TRY IT:
From the first line down to the line containing "[twitter]: https://twitter.com/harshkoli997", print the records below exactly, leaving every picture out.

——

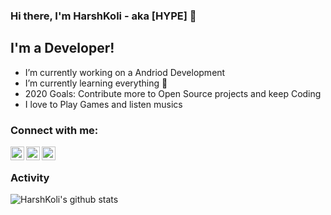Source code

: ### Hi there, I'm HarshKoli - aka [HYPE] 👋

## I'm a  Developer!

- I’m currently working on a Andriod Development
- I’m currently learning everything 🤣
- 2020 Goals: Contribute more to Open Source projects and keep Coding
- I love to Play Games and listen musics 

### Connect with me:

[<img align="left" alt="codeSTACKr | Twitter" width="22px" src="https://cdn.jsdelivr.net/npm/simple-icons@v3/icons/twitter.svg" />][twitter]
[<img align="left" alt="codeSTACKr | LinkedIn" width="22px" src="https://cdn.jsdelivr.net/npm/simple-icons@v3/icons/linkedin.svg" />][linkedin]
[<img align="left" alt="codeSTACKr | Instagram" width="22px" src="https://cdn.jsdelivr.net/npm/simple-icons@v3/icons/instagram.svg" />][instagram]

<br />

[twitter]: https://twitter.com/harshkoli997
[instagram]: https://www.instagram.com/harshkoli997/?hl=en
[linkedin]: https://www.linkedin.com/in/harshkoli997/

### Activity

![HarshKoli's github stats](https://github-readme-stats.vercel.app/api?username=harshkoli201&count_private=tru&show_icons=true&hide=contribs,issues)
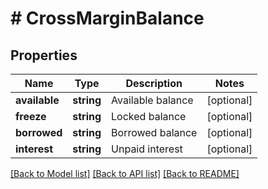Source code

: # # CrossMarginBalance

## Properties

Name | Type | Description | Notes
------------ | ------------- | ------------- | -------------
**available** | **string** | Available balance | [optional] 
**freeze** | **string** | Locked balance | [optional] 
**borrowed** | **string** | Borrowed balance | [optional] 
**interest** | **string** | Unpaid interest | [optional] 

[[Back to Model list]](../../README.md#documentation-for-models) [[Back to API list]](../../README.md#documentation-for-api-endpoints) [[Back to README]](../../README.md)
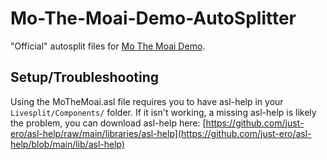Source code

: # Mo-The-Moai-Demo-AutoSplitter
"Official" autosplit files for [Mo The Moai Demo]([https://store.steampowered.com/app/1357220/PogoChamp/](https://store.steampowered.com/app/3700970/Mo_The_Moai_Demo/)).

## Setup/Troubleshooting
Using the MoTheMoai.asl file requires you to have asl-help in your `Livesplit/Components/` folder.  If it isn't working, a missing asl-help is likely the problem, you can download asl-help here: [https://github.com/just-ero/asl-help/raw/main/libraries/asl-help](https://github.com/just-ero/asl-help/blob/main/lib/asl-help)
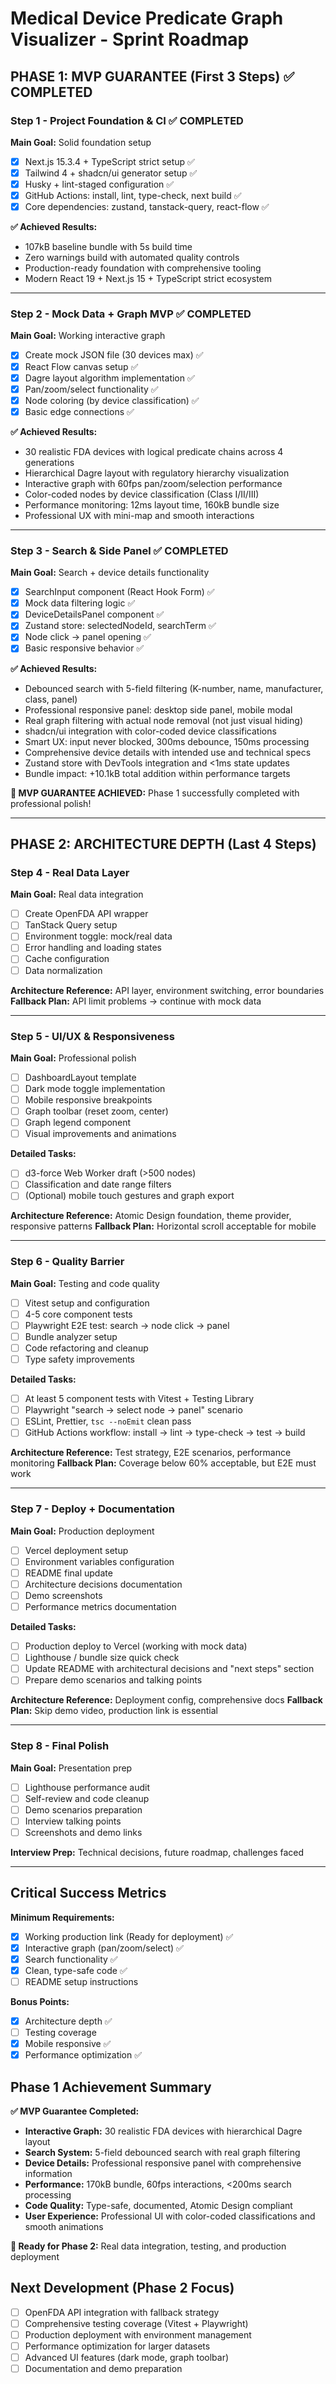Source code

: # Medical Device Predicate Graph Visualizer - Sprint Roadmap

## PHASE 1: MVP GUARANTEE (First 3 Steps) ✅ COMPLETED

### Step 1 - Project Foundation & CI ✅ COMPLETED

**Main Goal:** Solid foundation setup

- [x] Next.js 15.3.4 + TypeScript strict setup ✅
- [x] Tailwind 4 + shadcn/ui generator setup ✅
- [x] Husky + lint-staged configuration ✅
- [x] GitHub Actions: install, lint, type-check, next build ✅
- [x] Core dependencies: zustand, tanstack-query, react-flow ✅

**✅ Achieved Results:**

- 107kB baseline bundle with 5s build time
- Zero warnings build with automated quality controls
- Production-ready foundation with comprehensive tooling
- Modern React 19 + Next.js 15 + TypeScript strict ecosystem

---

### Step 2 - Mock Data + Graph MVP ✅ COMPLETED

**Main Goal:** Working interactive graph

- [x] Create mock JSON file (30 devices max) ✅
- [x] React Flow canvas setup ✅
- [x] Dagre layout algorithm implementation ✅
- [x] Pan/zoom/select functionality ✅
- [x] Node coloring (by device classification) ✅
- [x] Basic edge connections ✅

**✅ Achieved Results:**

- 30 realistic FDA devices with logical predicate chains across 4 generations
- Hierarchical Dagre layout with regulatory hierarchy visualization
- Interactive graph with 60fps pan/zoom/selection performance
- Color-coded nodes by device classification (Class I/II/III)
- Performance monitoring: 12ms layout time, 160kB bundle size
- Professional UX with mini-map and smooth interactions

---

### Step 3 - Search & Side Panel ✅ COMPLETED

**Main Goal:** Search + device details functionality

- [x] SearchInput component (React Hook Form) ✅
- [x] Mock data filtering logic ✅
- [x] DeviceDetailsPanel component ✅
- [x] Zustand store: selectedNodeId, searchTerm ✅
- [x] Node click → panel opening ✅
- [x] Basic responsive behavior ✅

**✅ Achieved Results:**

- Debounced search with 5-field filtering (K-number, name, manufacturer, class, panel)
- Professional responsive panel: desktop side panel, mobile modal
- Real graph filtering with actual node removal (not just visual hiding)
- shadcn/ui integration with color-coded device classifications
- Smart UX: input never blocked, 300ms debounce, 150ms processing
- Comprehensive device details with intended use and technical specs
- Zustand store with DevTools integration and <1ms state updates
- Bundle impact: +10.1kB total addition within performance targets

**🎉 MVP GUARANTEE ACHIEVED:** Phase 1 successfully completed with professional polish!

---

## PHASE 2: ARCHITECTURE DEPTH (Last 4 Steps)

### Step 4 - Real Data Layer

**Main Goal:** Real data integration

- [ ] Create OpenFDA API wrapper
- [ ] TanStack Query setup
- [ ] Environment toggle: mock/real data
- [ ] Error handling and loading states
- [ ] Cache configuration
- [ ] Data normalization

**Architecture Reference:** API layer, environment switching, error boundaries
**Fallback Plan:** API limit problems → continue with mock data

---

### Step 5 - UI/UX & Responsiveness

**Main Goal:** Professional polish

- [ ] DashboardLayout template
- [ ] Dark mode toggle implementation
- [ ] Mobile responsive breakpoints
- [ ] Graph toolbar (reset zoom, center)
- [ ] Graph legend component
- [ ] Visual improvements and animations

**Detailed Tasks:**

- [ ] d3-force Web Worker draft (>500 nodes)
- [ ] Classification and date range filters
- [ ] (Optional) mobile touch gestures and graph export

**Architecture Reference:** Atomic Design foundation, theme provider, responsive patterns
**Fallback Plan:** Horizontal scroll acceptable for mobile

---

### Step 6 - Quality Barrier

**Main Goal:** Testing and code quality

- [ ] Vitest setup and configuration
- [ ] 4-5 core component tests
- [ ] Playwright E2E test: search → node click → panel
- [ ] Bundle analyzer setup
- [ ] Code refactoring and cleanup
- [ ] Type safety improvements

**Detailed Tasks:**

- [ ] At least 5 component tests with Vitest + Testing Library
- [ ] Playwright "search → select node → panel" scenario
- [ ] ESLint, Prettier, `tsc --noEmit` clean pass
- [ ] GitHub Actions workflow: install → lint → type-check → test → build

**Architecture Reference:** Test strategy, E2E scenarios, performance monitoring
**Fallback Plan:** Coverage below 60% acceptable, but E2E must work

---

### Step 7 - Deploy + Documentation

**Main Goal:** Production deployment

- [ ] Vercel deployment setup
- [ ] Environment variables configuration
- [ ] README final update
- [ ] Architecture decisions documentation
- [ ] Demo screenshots
- [ ] Performance metrics documentation

**Detailed Tasks:**

- [ ] Production deploy to Vercel (working with mock data)
- [ ] Lighthouse / bundle size quick check
- [ ] Update README with architectural decisions and "next steps" section
- [ ] Prepare demo scenarios and talking points

**Architecture Reference:** Deployment config, comprehensive docs
**Fallback Plan:** Skip demo video, production link is essential

---

### Step 8 - Final Polish

**Main Goal:** Presentation prep

- [ ] Lighthouse performance audit
- [ ] Self-review and code cleanup
- [ ] Demo scenarios preparation
- [ ] Interview talking points
- [ ] Screenshots and demo links

**Interview Prep:** Technical decisions, future roadmap, challenges faced

---

## Critical Success Metrics

**Minimum Requirements:**

- [x] Working production link (Ready for deployment) ✅
- [x] Interactive graph (pan/zoom/select) ✅
- [x] Search functionality ✅
- [x] Clean, type-safe code ✅
- [ ] README setup instructions

**Bonus Points:**

- [x] Architecture depth ✅
- [ ] Testing coverage
- [x] Mobile responsive ✅
- [x] Performance optimization ✅

## Phase 1 Achievement Summary

**✅ MVP Guarantee Completed:**

- **Interactive Graph:** 30 realistic FDA devices with hierarchical Dagre layout
- **Search System:** 5-field debounced search with real graph filtering
- **Device Details:** Professional responsive panel with comprehensive information
- **Performance:** 170kB bundle, 60fps interactions, <200ms search processing
- **Code Quality:** Type-safe, documented, Atomic Design compliant
- **User Experience:** Professional UI with color-coded classifications and smooth animations

**🚀 Ready for Phase 2:** Real data integration, testing, and production deployment

## Next Development (Phase 2 Focus)

- [ ] OpenFDA API integration with fallback strategy
- [ ] Comprehensive testing coverage (Vitest + Playwright)
- [ ] Production deployment with environment management
- [ ] Performance optimization for larger datasets
- [ ] Advanced UI features (dark mode, graph toolbar)
- [ ] Documentation and demo preparation
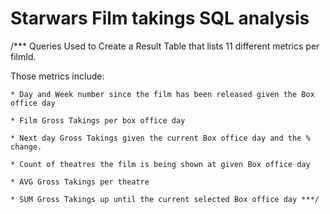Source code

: # Starwars Film takings SQL analysis

/*** Queries Used to Create a Result Table that lists 11 different metrics per filmId.

Those metrics include:

	* Day and Week number since the film has been released given the Box office day
	
    * Film Gross Takings per box office day
    
    * Next day Gross Takings given the current Box office day and the % change.
    
    * Count of theatres the film is being shown at given Box office day
    
    * AVG Gross Takings per theatre
    
    * SUM Gross Takings up until the current selected Box office day ***/
    
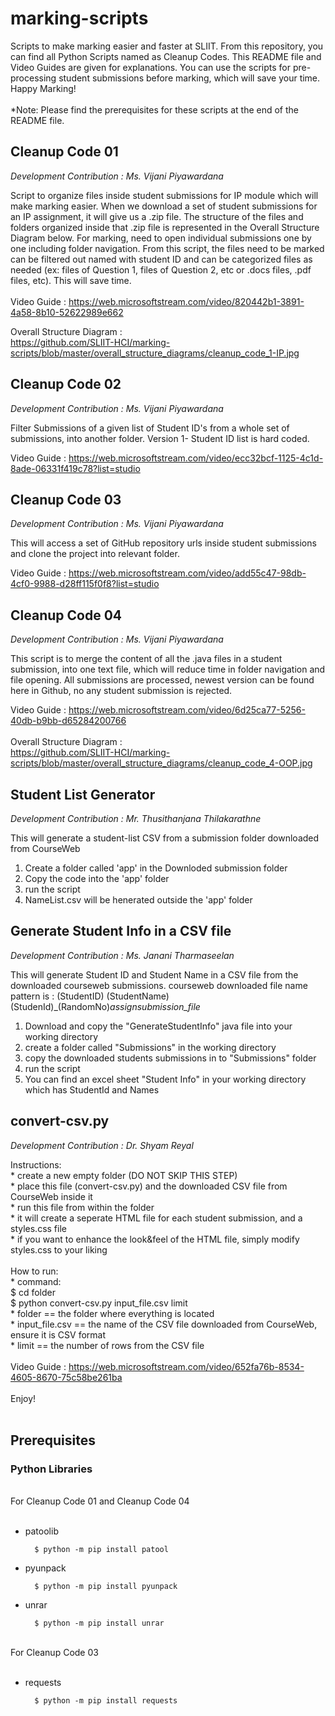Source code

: # marking-scripts

Scripts to make marking easier and faster at SLIIT. From this repository, you can find all Python Scripts named as Cleanup Codes. This README file and Video Guides are given for explanations. You can use the scripts for pre-processing student submissions before marking, which will save your time. Happy Marking!<br><br>
*Note: Please find the prerequisites for these scripts at the end of the README file.


## Cleanup Code 01
_Development Contribution : Ms. Vijani Piyawardana_

Script to organize files inside student submissions for IP module which will make marking easier. When we download a set of student submissions for an IP assignment, it will give us a .zip file. The structure of the files and folders organized inside that .zip file is represented in the Overall Structure Diagram below. For marking, need to open individual submissions one by one including folder navigation. From this script, the files need to be marked can be filtered out named with student ID and can be categorized files as needed (ex: files of Question 1, files of Question 2, etc or .docs files, .pdf files, etc). This will save time. 
<br><br>
Video Guide : https://web.microsoftstream.com/video/820442b1-3891-4a58-8b10-52622989e662 <br>

Overall Structure Diagram : <br>
https://github.com/SLIIT-HCI/marking-scripts/blob/master/overall_structure_diagrams/cleanup_code_1-IP.jpg

## Cleanup Code 02
_Development Contribution : Ms. Vijani Piyawardana_

Filter Submissions of a given list of Student ID's from a whole set of submissions, into another folder.
Version 1- Student ID list is hard coded.

Video Guide : https://web.microsoftstream.com/video/ecc32bcf-1125-4c1d-8ade-06331f419c78?list=studio

## Cleanup Code 03
_Development Contribution : Ms. Vijani Piyawardana_

This will access a set of GitHub repository urls inside student submissions and clone the project into relevant folder.

Video Guide : https://web.microsoftstream.com/video/add55c47-98db-4cf0-9988-d28ff115f0f8?list=studio

## Cleanup Code 04
_Development Contribution : Ms. Vijani Piyawardana_

This script is to merge the content of all the .java files in a student submission, into one text file, which will reduce time in folder navigation and file opening. All submissions are processed, newest version can be found here in Github, no any student submission is rejected. 

Video Guide : https://web.microsoftstream.com/video/6d25ca77-5256-40db-b9bb-d65284200766<br><br>
Overall Structure Diagram :<br>
https://github.com/SLIIT-HCI/marking-scripts/blob/master/overall_structure_diagrams/cleanup_code_4-OOP.jpg

## Student List Generator
_Development Contribution : Mr. Thusithanjana Thilakarathne_

This will generate a student-list CSV from a submission folder downloaded from CourseWeb
1. Create a folder called 'app' in the Downloded submission folder
2. Copy the code into the 'app' folder
3. run the script
4. NameList.csv will be henerated outside the 'app' folder

## Generate Student Info in a CSV file 
_Development Contribution : Ms. Janani Tharmaseelan_

This will generate Student ID and Student Name in a CSV file from the downloaded courseweb submissions. 
courseweb downloaded file name  pattern is : (StudentID) (StudentName) (StudenId)_(RandomNo)_assignsubmission_file_

1. Download and copy the "GenerateStudentInfo" java file into your working directory
2. create a folder called "Submissions" in the working directory
3. copy the downloaded students submissions in to "Submissions" folder
4. run the script 
5. You can find an excel sheet "Student Info" in your working directory which has StudentId and Names 


## convert-csv.py 
_Development Contribution : Dr. Shyam Reyal_

Instructions:
<br>* create a new empty folder (DO NOT SKIP THIS STEP)
<br>* place this file (convert-csv.py) and the downloaded CSV file from CourseWeb inside it
<br>* run this file from within the folder
<br>* it will create a seperate HTML file for each student submission, and a styles.css file
<br>* if you want to enhance the look&feel of the HTML file, simply modify styles.css to your liking
<br><br>
How to run:
<br>* command:
<br>	$ cd folder
<br>	$ python convert-csv.py input_file.csv limit
<br>* folder == the folder where everything is located
<br>* input_file.csv == the name of the CSV file downloaded from CourseWeb, ensure it is CSV format
<br>* limit == the number of rows from the CSV file
<br><br>
Video Guide : https://web.microsoftstream.com/video/652fa76b-8534-4605-8670-75c58be261ba <br><br>
Enjoy!
<br><br>


## Prerequisites 

### Python Libraries

<br>For Cleanup Code 01 and Cleanup Code 04<br><br>
* patoolib

		$ python -m pip install patool

* pyunpack

		$ python -m pip install pyunpack

* unrar

		$ python -m pip install unrar

<br>For Cleanup Code 03<br><br>
* requests

		$ python -m pip install requests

——

OUTPUT OF THE TASK:
Source code

: ### Hi there, I'm HarshKoli - aka [HYPE] 👋

## I'm a  Developer!

- I’m currently working on a Andriod Development
- I’m currently learning everything 🤣
- 2020 Goals: Contribute more to Open Source projects and keep Coding
- I love to Play Games and listen musics 

### Connect with me:

[<img align="left" alt="codeSTACKr | Twitter" width="22px" src="https://cdn.jsdelivr.net/npm/simple-icons@v3/icons/twitter.svg" />][twitter]
[<img align="left" alt="codeSTACKr | LinkedIn" width="22px" src="https://cdn.jsdelivr.net/npm/simple-icons@v3/icons/linkedin.svg" />][linkedin]
[<img align="left" alt="codeSTACKr | Instagram" width="22px" src="https://cdn.jsdelivr.net/npm/simple-icons@v3/icons/instagram.svg" />][instagram]

<br />

[twitter]: https://twitter.com/harshkoli997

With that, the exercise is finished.